Lettere
Il guaio dell'occidente è smettere di esportare la libertà, non averci provato
Chi ha scritto al direttore Claudio Cerasa
Al direttore - Sono ovviamente onorato di aver ricevuto l’attenzione del Tuo quotidiano per ben due volte in pochi giorni, in merito al mio lavoro e alla mia presenza come ospite (a titolo gratuito, tanto perché si sappia) nei programmi della Rai. Ma ci tengo a dirti che, riguardo al lavoro, non conduco programmi su Radio Rai dal lontanissimo 1987 (36 anni, dunque), e che se sono apparso spesso, questo è vero, in tempi recenti come ospite in diverse trasmissioni (anche Mediaset, anche Tv 2000…) è perché ho scritto un libro su Lucio Battisti che è stato, peraltro, ampiamente lodato da Giampiero Mughini sulle pagine del Tuo giornale. Do quindi per scontato che i tuoi redattori non ascoltino la radio, ma suppongo che non leggano nemmeno Mughini. Vero è che collaboro ancora con Gedi, ma mi sono dimesso da Repubblica due anni fa. Sperando in ulteriori citazioni sul Foglio ti ringrazio per avermi concesso questa precisazione.
Ernesto Assante
Ascoltiamo tutti la radio, leggiamo tutti Mughini, amiamo tutti Assante e prendiamo atto che in natura esiste un caso raro di bravo giornalista del gruppo Gedi che sequestra pacificamente i palinsesti della Rai senza chiedere il riscatto e che immaginiamo abbia fatto volontariato quando è stato selezionato pochi mesi fa come autore del programma “Ci vuole un Fiore” (Rai 1). Ops. E grazie.

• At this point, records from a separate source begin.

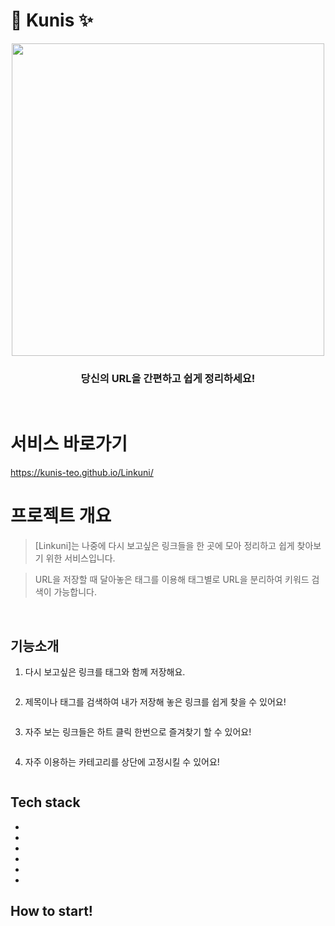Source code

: # :paperclip: Kunis :sparkles:

<p align="center" width="500px"><img src="https://user-images.githubusercontent.com/106040138/187149987-14bf6e52-7025-46ef-b0b7-e0a1453a3eb2.jpg" width="500px"><p>


### <p align="center">당신의 URL을 간편하고 쉽게 정리하세요!<p>

<br>


# 서비스 바로가기
https://kunis-teo.github.io/Linkuni/


# 프로젝트 개요

> [Linkuni]는 나중에 다시 보고싶은 링크들을 한 곳에 모아 정리하고 쉽게 찾아보기 위한 서비스입니다.
> 

> URL을 저장할 때 달아놓은 태그를 이용해 태그별로 URL을 분리하여 키워드 검색이 가능합니다.  


<br/>

## 기능소개

1. 다시 보고싶은 링크를 태그와 함께 저장해요.

<p align="center"><img src=""></p>

2. 제목이나 태그를 검색하여 내가 저장해 놓은 링크를 쉽게 찾을 수 있어요!

<p align="center"><img src=""></p>

3. 자주 보는 링크들은 하트 클릭 한번으로 즐겨찾기 할 수 있어요!

<p align="center"><img src=""></p>

4. 자주 이용하는 카테고리를 상단에 고정시킬 수 있어요!

<p align="center"><img src=""></p>


## Tech stack
-
-
-
-
-
-

## How to start! 



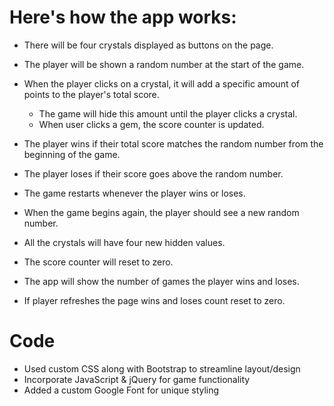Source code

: # Here's how the app works:
- There will be four crystals displayed as buttons on the page.
- The player will be shown a random number at the start of the game.
- When the player clicks on a crystal, it will add a specific amount of points to the player's total score.
    - The game will hide this amount until the player clicks a crystal.
    - When user clicks a gem, the score counter is updated.
- The player wins if their total score matches the random number from the beginning of the game.
- The player loses if their score goes above the random number.
- The game restarts whenever the player wins or loses.

- When the game begins again, the player should see a new random number. 
- All the crystals will have four new hidden values. 
- The score counter will reset to zero.
- The app will show the number of games the player wins and loses. 
- If player refreshes the page wins and loses count reset to zero.

# Code
- Used custom CSS along with Bootstrap to streamline layout/design
- Incorporate JavaScript & jQuery for game functionality
- Added a custom Google Font for unique styling
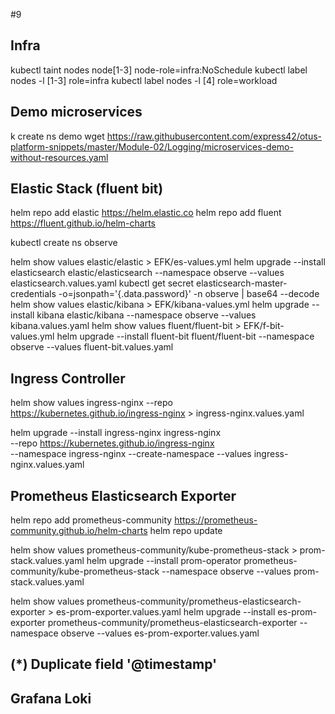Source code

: #9 

## Infra

kubectl taint nodes node[1-3] node-role=infra:NoSchedule
kubectl label nodes -l [1-3] role=infra
kubectl label nodes -l [4] role=workload

## Demo microservices

k create ns demo
wget https://raw.githubusercontent.com/express42/otus-platform-snippets/master/Module-02/Logging/microservices-demo-without-resources.yaml


## Elastic Stack (fluent bit)

helm repo add elastic https://helm.elastic.co
helm repo add fluent https://fluent.github.io/helm-charts

kubectl create ns observe

helm show values elastic/elastic > EFK/es-values.yml
helm upgrade --install elasticsearch elastic/elasticsearch --namespace observe --values elasticsearch.values.yaml
kubectl get secret elasticsearch-master-credentials -o=jsonpath='{.data.password}' -n observe | base64 --decode
helm show values elastic/kibana > EFK/kibana-values.yml
helm upgrade --install kibana elastic/kibana --namespace observe --values kibana.values.yaml
helm show values fluent/fluent-bit > EFK/f-bit-values.yml
helm upgrade --install fluent-bit fluent/fluent-bit --namespace observe --values fluent-bit.values.yaml

## Ingress Controller

helm show values ingress-nginx --repo https://kubernetes.github.io/ingress-nginx > ingress-nginx.values.yaml

helm upgrade --install ingress-nginx ingress-nginx \
  --repo https://kubernetes.github.io/ingress-nginx \
  --namespace ingress-nginx --create-namespace --values ingress-nginx.values.yaml

## Prometheus Elasticsearch Exporter

helm repo add prometheus-community https://prometheus-community.github.io/helm-charts
helm repo update

helm show values prometheus-community/kube-prometheus-stack > prom-stack.values.yaml
helm upgrade --install prom-operator prometheus-community/kube-prometheus-stack --namespace observe --values prom-stack.values.yaml

helm show values prometheus-community/prometheus-elasticsearch-exporter > es-prom-exporter.values.yaml
helm upgrade --install es-prom-exporter prometheus-community/prometheus-elasticsearch-exporter --namespace observe --values es-prom-exporter.values.yaml

## (*) Duplicate field '@timestamp'


## Grafana Loki
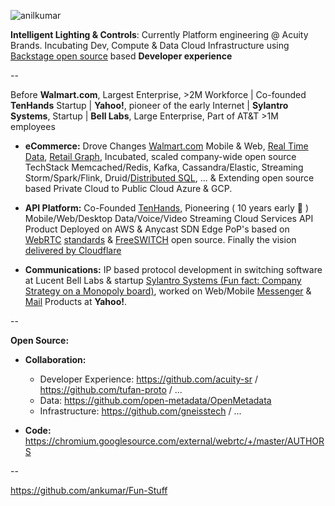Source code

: ![anilkumar](https://user-images.githubusercontent.com/658791/119208479-2e801880-ba57-11eb-89ee-cb7a3a969b5e.jpg)

**Intelligent Lighting & Controls**: Currently Platform engineering @ Acuity Brands. Incubating Dev, Compute & Data Cloud Infrastructure using [Backstage open source](https://backstage.io/) based **Developer experience** 

--

Before **Walmart.com**, Largest Enterprise, >2M Workforce | Co-founded **TenHands** Startup | **Yahoo!**, pioneer of the early Internet | **Sylantro Systems**, Startup | **Bell Labs**, Large Enterprise, Part of AT&T >1M employees

- **eCommerce:** Drove Changes [Walmart.com](https://www.walmart.com/) Mobile & Web, [Real Time Data](https://www.confluent.io/blog/apache-kafka-item-setup/), [Retail Graph](https://medium.com/walmartlabs/retail-graph-walmarts-product-knowledge-graph-6ef7357963bc), Incubated, scaled company-wide open source TechStack Memcached/Redis, Kafka, Cassandra/Elastic, Streaming Storm/Spark/Flink, Druid/[Distributed SQL](https://blog.starburstdata.com/prestosql-becomes-trino), ... & Extending open source based Private Cloud to Public Cloud Azure & GCP.

- **API Platform:** Co-Founded [TenHands](https://twitter.com/an1kumar/status/277200713728274433?s=20), Pioneering ( 10 years early :thought_balloon: ) Mobile/Web/Desktop Data/Voice/Video Streaming Cloud Services API Product Deployed on AWS & Anycast SDN Edge PoP's based on [WebRTC](https://queue.acm.org/detail.cfm?id=3457587) [standards](https://twitter.com/ietf/status/1354071004058951682) & [FreeSWITCH](https://freeswitch.org/) open source. Finally the vision [delivered by Cloudflare](https://blog.cloudflare.com/announcing-our-real-time-communications-platform/) 

- **Communications:** IP based protocol development in switching software at Lucent Bell Labs & startup [Sylantro Systems (Fun fact: Company Strategy on a Monopoly board)](https://www.networkworld.com/article/2272062/broadsoft-acquires-sylantro-as-voip-market-consolidates.html), worked on Web/Mobile [Messenger](https://en.wikipedia.org/wiki/Yahoo!_Messenger) & [Mail](https://en.wikipedia.org/wiki/Yahoo!_Mail) Products at **Yahoo!**.

--

**Open Source:**
- **Collaboration:**
  - Developer Experience: https://github.com/acuity-sr / https://github.com/tufan-proto / ...
  - Data: https://github.com/open-metadata/OpenMetadata
  - Infrastructure:  https://github.com/gneisstech / ...

- **Code:** https://chromium.googlesource.com/external/webrtc/+/master/AUTHORS 
  
--

https://github.com/ankumar/Fun-Stuff 

<!--
**ankumar/ankumar** is a ✨ _special_ ✨ repository because its `README.md` (this file) appears on your GitHub profile.

Here are some ideas to get you started:

- 🔭 I’m currently working on ...
- 🌱 I’m currently learning ...
- 👯 I’m looking to collaborate on ...
- 🤔 I’m looking for help with ...
- 💬 Ask me about ...
- 📫 How to reach me: ...
- 😄 Pronouns: ...
- ⚡ Fun fact: ...
-->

Al direttore - L’integrazione economica, ormai lo sostengono tutti, non ha avuto come ricaduta la trasformazione dei paesi culturalmente lontani dall’occidente in nazioni più pacifiche e “liberali”. Ma siamo certi che si sia trattato di un fallimento o semplicemente abbiamo preteso che accadesse troppo in fretta? Forse occorre avere pazienza, “resistere” ancora qualche decennio e lasciare che la voglia di libertà di quei popoli cresca, senza, dunque, rinunciare alla globalizzazione. La democrazia liberale altrove ha attecchito dopo secoli, pretendere che si manifesti “all’improvviso” là dove è strenuamente combattuta è forse un errore.
Luca Rocca
L’errore, caro Rocca, mi sembra non rendersi conto di un altro fatto: il guaio dell’occidente, quando tenta di esportare alcune sue libertà, è smettere di farlo, non aver provato a farlo.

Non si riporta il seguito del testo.